Adding to a winning trade: using a diamond-shaped approach to increase position size

Yesterday, I published ‘Adding to a winning trade: forex position sizing and risk profile‘ where I illustrated in tables 3 models for increasing position size:

  1. Inverted triangle or inverted pyramid with high average entry price
  2. Rectangle with average entry exactly in the middle
  3. Regular triangle or pyramid with low average entry price

Right after, I got a tweet asking me if we can use a diamond-shaped approach to add position to a winner. Before I go further, let me elaborate a little more about the 3 previous models.

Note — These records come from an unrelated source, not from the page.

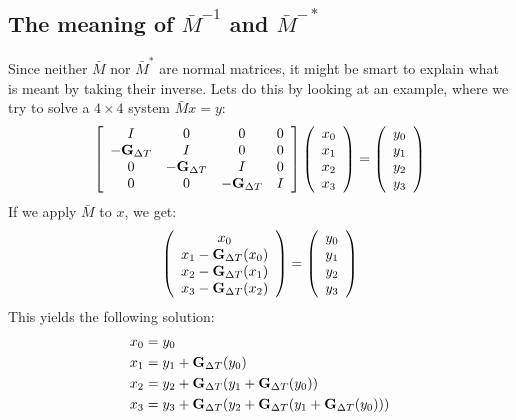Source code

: \subsection{The meaning of $\bar{M}^{-1}$ and $\bar{M}^{-*}$}
Since neither $\bar{M}$ nor $\bar{M}^{*}$ are normal matrices, it might be smart to explain what is meant by taking their inverse. Lets do this by looking at an example, where we try to solve a $4\times 4$ system $\bar{M}x = y$:
\begin{align}
\left[ \begin{array}{cccc}
   I & 0 & 0 & 0 \\  
   -\bold{G}_{\Delta T} & I & 0 & 0 \\ 
   0 &-\bold{G}_{\Delta T} & I  & 0 \\
   0 &0 &-\bold{G}_{\Delta T} & I   \\
   \end{array}  \right]
   \left( \begin{array}{c}
   x_0 \\
   x_1 \\
   x_2 \\
   x_3 \\
   \end{array} \right) =
   \left( \begin{array}{c}
   y_0 \\
   y_1 \\
   y_2 \\
   y_3 \\
   \end{array} \right)	
\end{align}  
If we apply $\bar{M}$ to $x$, we get:
\begin{align}
\left( \begin{array}{c}
   x_0 \\
   x_1 -\bold{G}_{\Delta T}(x_0) \\
   x_2 -\bold{G}_{\Delta T}(x_1)\\
   x_3 -\bold{G}_{\Delta T}(x_2)\\
   \end{array} \right) =
   \left( \begin{array}{c}
   y_0 \\
   y_1 \\
   y_2 \\
   y_3 \\
   \end{array} \right)
\end{align}
This yields the following solution:
\begin{align*}
x_0 &=y_0 \\
x_1 &=y_1 + \bold{G}_{\Delta T}(y_0) \\
x_2 &=y_2 + \bold{G}_{\Delta T}(y_1 + \bold{G}_{\Delta T}(y_0)) \\
x_3 &=y_3 + \bold{G}_{\Delta T}(y_2 + \bold{G}_{\Delta T}(y_1 + \bold{G}_{\Delta T}(y_0))) 
\end{align*}
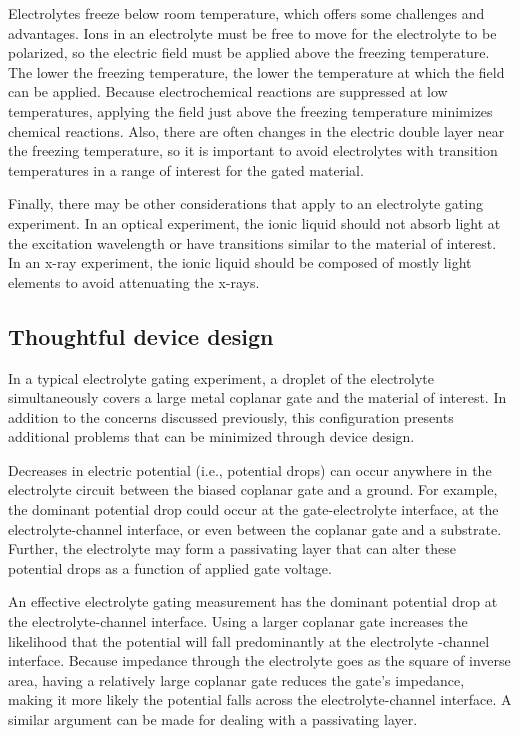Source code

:Electrolytes freeze below room temperature, which offers some challenges and advantages. Ions in an electrolyte must be free to move for the electrolyte to be polarized, so the electric field must be applied above the freezing temperature. The lower the freezing temperature, the lower the temperature at which the field can be applied. Because electrochemical reactions are suppressed at low temperatures, applying the field just above the freezing temperature minimizes chemical reactions. Also, there are often changes in the electric double layer near the freezing temperature, so it is important to avoid electrolytes with transition temperatures in a range of interest for the gated material.

Finally, there may be other considerations that apply to an electrolyte gating experiment. In an optical experiment, the ionic liquid should not absorb light at the excitation wavelength or have transitions similar to the material of interest. In an x-ray experiment, the ionic liquid should be composed of mostly light elements to avoid attenuating the x-rays.

\subsection{Thoughtful device design}

In a typical electrolyte gating experiment, a droplet of the electrolyte simultaneously covers a large metal coplanar gate and the material of interest. In addition to the concerns discussed previously, this configuration presents additional problems that can be minimized through device design.

Decreases in electric potential (i.e., potential drops) can occur anywhere in the electrolyte circuit between the biased coplanar gate and a ground. For example, the dominant potential drop could occur at the gate-electrolyte interface, at the electrolyte-channel interface, or even between the coplanar gate and a substrate. Further, the electrolyte may form a passivating layer that can alter these potential drops as a function of applied gate voltage.

An effective electrolyte gating measurement has the dominant potential drop at the electrolyte-channel interface. Using a larger coplanar gate increases the likelihood that the potential will fall predominantly at the electrolyte -channel interface. Because impedance through the electrolyte goes as the square of inverse area, having a relatively large coplanar gate reduces the gate's impedance, making it more likely the potential falls across the electrolyte-channel interface. A similar argument can be made for dealing with a passivating layer.

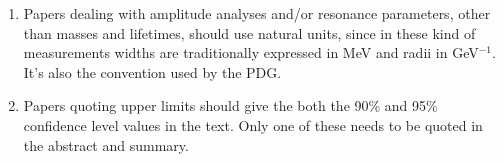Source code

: \begin{enumerate}
\item Papers dealing with amplitude analyses and/or resonance parameters, 
      other than masses and lifetimes, should use natural units,
      since in these kind of measurements widths are traditionally 
      expressed in MeV and radii in GeV$^{-1}$. It's also the convention
      used by the PDG. 

\item Papers quoting upper limits should give the both the 90\% and
  95\% confidence level values in the text. Only one of these needs to
  be quoted in the abstract and summary.
\end{enumerate}
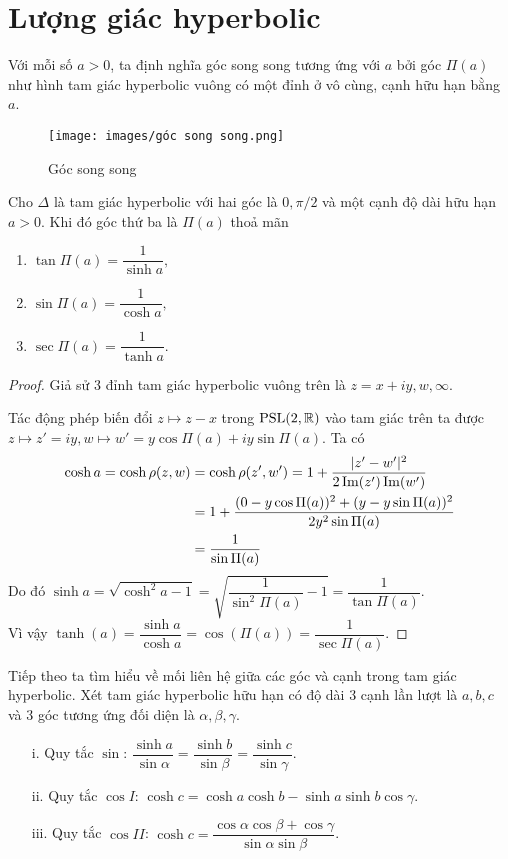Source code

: \section{Lượng giác hyperbolic}
Với mỗi số $a > 0$, ta định nghĩa góc song song tương ứng với $a$ bởi góc $\Pi(a)$ như hình tam giác hyperbolic vuông có một đỉnh ở vô cùng, cạnh hữu hạn bằng $a$.
\begin{figure}[htp!]
    \centering
    \texttt{[image: images/góc song song.png]}
    \caption{Góc song song}
    \label{fig:enter-label}
\end{figure}
\begin{thm}\label{thm 2.5.1}
    Cho $\Delta$ là tam giác hyperbolic với hai góc là $0, \pi/2$ và một cạnh độ dài hữu hạn $a > 0$. Khi đó góc thứ ba là $\Pi(a)$ thoả mãn
    \begin{enumerate}
        \item $\tan{\Pi(a)} = \dfrac{1}{\sinh{a}},$
        \item $\sin{\Pi(a)} = \dfrac{1}{\cosh{a}},$
        \item $\sec{\Pi(a)} = \dfrac{1}{\tanh{a}}.$
    \end{enumerate}
\end{thm}
\begin{proof}
    Giả sử 3 đỉnh tam giác hyperbolic vuông trên là $z = x+iy, w, \infty$.
    
    Tác động phép biến đổi $z \mapsto z - x$ trong $\operatorname{PSL}(2,\mathbb{R})$ vào tam giác trên ta được $z \mapsto z'= iy, w \mapsto  w' = y\cos{\Pi(a)} + i y\sin{\Pi(a)}$. 
    Ta có 
    \begin{align*}
        \cosh{a} = \cosh{\rho(z,w)} &= \cosh{\rho(z',w')} = 1 + \dfrac{|z'-w'|^2}{2\operatorname{Im}(z')\operatorname{Im}(w')}\\
        &= 1 + \dfrac{(0-y\cos{\Pi(a)})^2+ (y-y\sin{\Pi(a)})^2}{2y^2\sin{\Pi(a)}}\\
        &= \dfrac{1}{\sin{\Pi(a)}}\\
    \end{align*}
    Do đó 
    $\sinh a = \sqrt{\cosh^2{a}-1} = \sqrt{\dfrac{1}{\sin^2{\Pi(a)}}-1} = \dfrac{1}{\tan{\Pi(a)}}$. \\
    Vì vậy $\tanh(a) = \dfrac{\sinh{a}}{\cosh{a}} = \cos(\Pi(a)) = \dfrac{1}{\sec{\Pi(a)}}$.
\end{proof}
Tiếp theo ta tìm hiểu về mối liên hệ giữa các góc và cạnh trong tam giác hyperbolic. Xét tam giác hyperbolic hữu hạn có độ dài 3 cạnh lần lượt là $a,b,c$ và 3 góc tương ứng đối diện là $\alpha, \beta, \gamma$. 
\begin{thm}\label{thm 2.5.2}
    \begin{itemize}
        \item [i.]Quy tắc $\sin$: $\dfrac{\sinh a}{\sin \alpha} = \dfrac{\sinh b}{\sin \beta} = \dfrac{\sinh c}{\sin \gamma}$.
        \item [ii.] Quy tắc $\cos I$: $\cosh c = \cosh a \cosh b - \sinh a \sinh b \cos{\gamma}$.
        \item[iii.] Quy tắc $\cos II$: $\cosh{c} =\dfrac{\cos \alpha \cos \beta + \cos \gamma }{\sin \alpha \sin \beta}$.
    \end{itemize}
\end{thm}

3 models for forex position sizing

The models were meant to investigate how risk measured by average entry price will look like when we add to a winning trade in different position sizes. All 3 models started with the same entry size at a simulated price of 1.3000 EURUSD. The position was upsized each time there was a 1 percent rally in price over the previous entry. Model A which featured an inverted triangle increased position size added by doubling. The outcome was what I dubbed high CG. The average entry price of the overall position was so high that a relatively low correction will bring the position into red.

Based on the 3 models, I concluded that without considering a trailing stop loss, Model C (regular triangle, low average entry price) could tolerate the highest level of correction.


Model D: The diamond-shaped approach to position sizing

This is a follow up of the 3 models that we discussed. Naturally the diamond-shaped approach would look like a Model A- Model C hybrid combining narrow base, fat waist and narrow top. So I basically combined the position sizing for Model A to Model C but to do so I simulated a price rally that went into the 6th round.

Table for Model D

Model D incorporated features of the inverted and the regular triangle


Results concur with the hybrid nature of the approach but caution required

The most striking result is that this model has an average entry price in the middle and 1:1 reward to risk ratio making it look just like *SURPRISE* Model B (rectangle shaped, ‘same upsize each time approach’). Given the symmetry of the approach used here, it really is not so surprising. At a glance traders might conclude that this method is superior compared to the other 3. After all, profits look great. In addition, it appears reasonably tolerant to correction up to nearly 3 percent before becoming red. Bear in mind however that model requires a extended rally so that the bulk of the position size added at steps 3-5 needs to become deep in the money.